(Stored data)
■ ■ ■ ■ ■ ■ ■

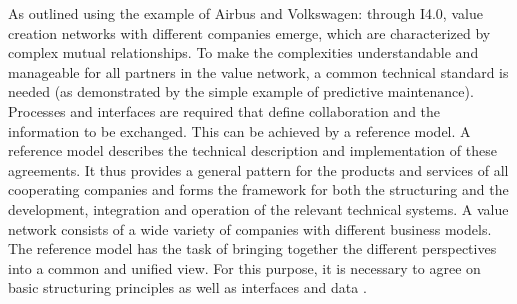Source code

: As outlined using the example of Airbus and Volkswagen: through \ac{I4.0}, value creation networks with different companies emerge, which are characterized by complex mutual relationships. To make the complexities understandable and manageable for all partners in the value network, a common technical standard is needed (as demonstrated by the simple example of predictive maintenance). Processes and interfaces are required that define collaboration and the information to be exchanged. This can be achieved by a reference model. A reference model describes the technical description and implementation of these agreements. It thus provides a general pattern for the products and services of all cooperating companies and forms the framework for both the structuring and the development, integration and operation of the relevant technical systems. A value network consists of a wide variety of companies with different business models. The reference model has the task of bringing together the different perspectives into a common and unified view. For this purpose, it is necessary to agree on basic structuring principles as well as interfaces and data \cite[p. 34]{vomBrocke2015Referenzmodellierung.Konstruktionsprozessen}.

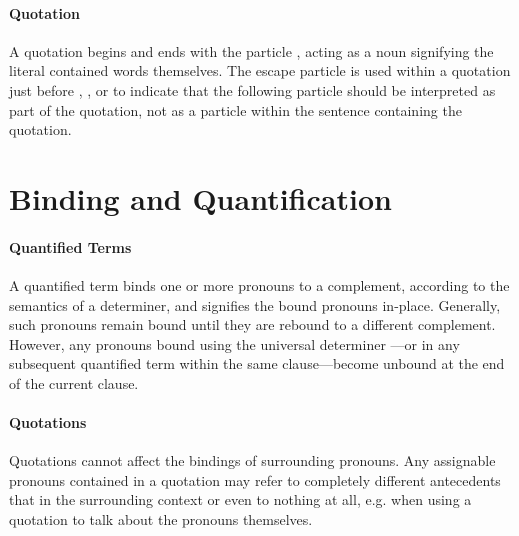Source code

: 
\paragraph{Quotation} A quotation begins and ends with the particle ,
acting as a noun signifying the literal contained words themselves. The escape
particle  is used within a quotation just before ,
, or  to indicate that the following particle should be
interpreted as part of the quotation, not as a particle within the sentence
containing the quotation.


\section{Binding and Quantification} \label{sec:binding}

\paragraph{Quantified Terms} A quantified term binds one or more pronouns to a
complement, according to the semantics of a determiner, and signifies the bound
pronouns in-place. Generally, such pronouns remain bound until they are rebound
to a different complement. However, any pronouns bound using the universal
determiner ---or in any subsequent quantified term within the same
clause---become unbound at the end of the current clause.



\paragraph{Quotations} Quotations cannot affect the bindings of surrounding
pronouns. Any assignable pronouns contained in a quotation may refer to
completely different antecedents that in the surrounding context or even to
nothing at all, e.g. when using a quotation to talk about the pronouns
themselves.

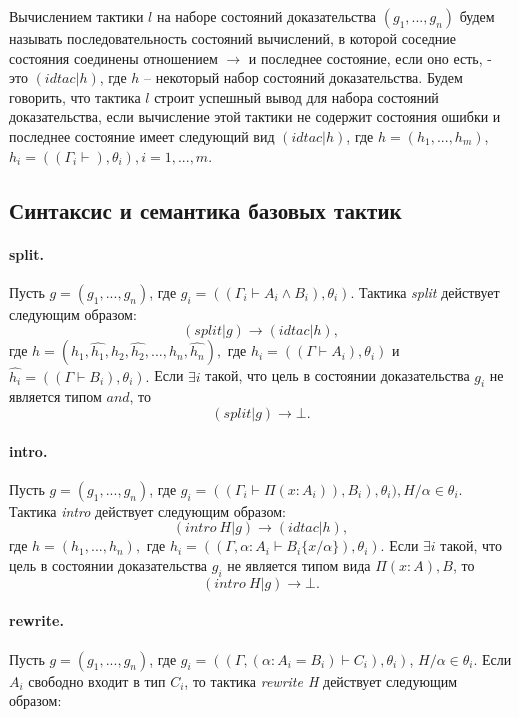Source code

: \documentclass[12pt]{article}
\begin{document}
Вычислением тактики $l$ на наборе состояний доказательства $(g_1,...,g_n)$ будем называть последовательность состояний вычислений, в которой соседние состояния соединены отношением $\xrightarrow{}$ и последнее состояние, если оно есть, - это $(idtac|h)$, где $h$ -- некоторый набор состояний доказательства. Будем говорить, что тактика $l$ строит успешный вывод для набора состояний доказательства, если вычисление этой тактики не содержит состояния ошибки и последнее состояние имеет следующий вид $(idtac|h)$, где $h=(h_1,...,h_m)$, $h_i= ((\Gamma_i \vdash),\theta_i),i=1,...,m$.

\subsection{Синтаксис и семантика базовых тактик}
\paragraph{split.}
Пусть $g = (g_1, ..., g_n)$, где $g_i = ((\Gamma_i \vdash A_i \wedge B_i), \theta_i)$.
Тактика \textit{split} действует следующим образом:
$$(split|g) \xrightarrow{} (idtac| h),$$
где $h=(h_1,\hat{h_1},h_2,\hat{h_2},...,h_n,\hat{h_n}),$ где $h_i= ((\Gamma \vdash A_i), \theta_i)$ и $\hat{h_i}= ((\Gamma \vdash B_i), \theta_i).$
Если $\exists i$ такой, что цель в состоянии доказательства $g_i$ не является типом $and$, то
$$(split|g) \xrightarrow{} \bot.$$

\paragraph{intro.}
Пусть $g = (g_1, ..., g_n)$, где $g_i = ((\Gamma_i \vdash \Pi (x:A_i)), B_i), \theta_i), H/\alpha \in \theta_i$.
Тактика \textit{intro} действует следующим образом:
$$(intro\ H|g) \xrightarrow{} (idtac| h),$$
где $h=(h_1,...,h_n),$ где $h_i= ((\Gamma, \alpha:A_i \vdash B_i\{x/\alpha\}), \theta_i).$
Если $\exists i$ такой, что цель в состоянии доказательства $g_i$ не является типом вида $\Pi (x:A), B$, то
$$(intro\ H|g) \xrightarrow{} \bot.$$

\paragraph{rewrite.}
Пусть $g = (g_1, ..., g_n)$, где $g_i = ((\Gamma, (\alpha: A_i = B_i) \vdash C_i), \theta_i)$, $H/\alpha \in \theta_i$.
Если $A_i$ свободно входит в тип $C_i$, то тактика \textit{rewrite H} действует следующим образом:
\end{document}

■ ■ ■ ■ ■ ■ ■

* [Exercise]
Omit the pictures, then copy out all the data exactly as it stands.

* [Result of this task]
Source code

: As outlined using the example of Airbus and Volkswagen: through \ac{I4.0}, value creation networks with different companies emerge, which are characterized by complex mutual relationships. To make the complexities understandable and manageable for all partners in the value network, a common technical standard is needed (as demonstrated by the simple example of predictive maintenance). Processes and interfaces are required that define collaboration and the information to be exchanged. This can be achieved by a reference model. A reference model describes the technical description and implementation of these agreements. It thus provides a general pattern for the products and services of all cooperating companies and forms the framework for both the structuring and the development, integration and operation of the relevant technical systems. A value network consists of a wide variety of companies with different business models. The reference model has the task of bringing together the different perspectives into a common and unified view. For this purpose, it is necessary to agree on basic structuring principles as well as interfaces and data \cite[p. 34]{vomBrocke2015Referenzmodellierung.Konstruktionsprozessen}.

Source code

: 
\paragraph{Quotation} A quotation begins and ends with the particle ,
acting as a noun signifying the literal contained words themselves. The escape
particle  is used within a quotation just before ,
, or  to indicate that the following particle should be
interpreted as part of the quotation, not as a particle within the sentence
containing the quotation.


\section{Binding and Quantification} \label{sec:binding}

\paragraph{Quantified Terms} A quantified term binds one or more pronouns to a
complement, according to the semantics of a determiner, and signifies the bound
pronouns in-place. Generally, such pronouns remain bound until they are rebound
to a different complement. However, any pronouns bound using the universal
determiner ---or in any subsequent quantified term within the same
clause---become unbound at the end of the current clause.



\paragraph{Quotations} Quotations cannot affect the bindings of surrounding
pronouns. Any assignable pronouns contained in a quotation may refer to
completely different antecedents that in the surrounding context or even to
nothing at all, e.g. when using a quotation to talk about the pronouns
themselves.

Source code

: \documentclass[12pt]{article}
\begin{document}
Вычислением тактики $l$ на наборе состояний доказательства $(g_1,...,g_n)$ будем называть последовательность состояний вычислений, в которой соседние состояния соединены отношением $\xrightarrow{}$ и последнее состояние, если оно есть, - это $(idtac|h)$, где $h$ -- некоторый набор состояний доказательства. Будем говорить, что тактика $l$ строит успешный вывод для набора состояний доказательства, если вычисление этой тактики не содержит состояния ошибки и последнее состояние имеет следующий вид $(idtac|h)$, где $h=(h_1,...,h_m)$, $h_i= ((\Gamma_i \vdash),\theta_i),i=1,...,m$.

\subsection{Синтаксис и семантика базовых тактик}
\paragraph{split.}
Пусть $g = (g_1, ..., g_n)$, где $g_i = ((\Gamma_i \vdash A_i \wedge B_i), \theta_i)$.
Тактика \textit{split} действует следующим образом:
$$(split|g) \xrightarrow{} (idtac| h),$$
где $h=(h_1,\hat{h_1},h_2,\hat{h_2},...,h_n,\hat{h_n}),$ где $h_i= ((\Gamma \vdash A_i), \theta_i)$ и $\hat{h_i}= ((\Gamma \vdash B_i), \theta_i).$
Если $\exists i$ такой, что цель в состоянии доказательства $g_i$ не является типом $and$, то
$$(split|g) \xrightarrow{} \bot.$$

\paragraph{intro.}
Пусть $g = (g_1, ..., g_n)$, где $g_i = ((\Gamma_i \vdash \Pi (x:A_i)), B_i), \theta_i), H/\alpha \in \theta_i$.
Тактика \textit{intro} действует следующим образом:
$$(intro\ H|g) \xrightarrow{} (idtac| h),$$
где $h=(h_1,...,h_n),$ где $h_i= ((\Gamma, \alpha:A_i \vdash B_i\{x/\alpha\}), \theta_i).$
Если $\exists i$ такой, что цель в состоянии доказательства $g_i$ не является типом вида $\Pi (x:A), B$, то
$$(intro\ H|g) \xrightarrow{} \bot.$$

\paragraph{rewrite.}
Пусть $g = (g_1, ..., g_n)$, где $g_i = ((\Gamma, (\alpha: A_i = B_i) \vdash C_i), \theta_i)$, $H/\alpha \in \theta_i$.
Если $A_i$ свободно входит в тип $C_i$, то тактика \textit{rewrite H} действует следующим образом:
\end{document}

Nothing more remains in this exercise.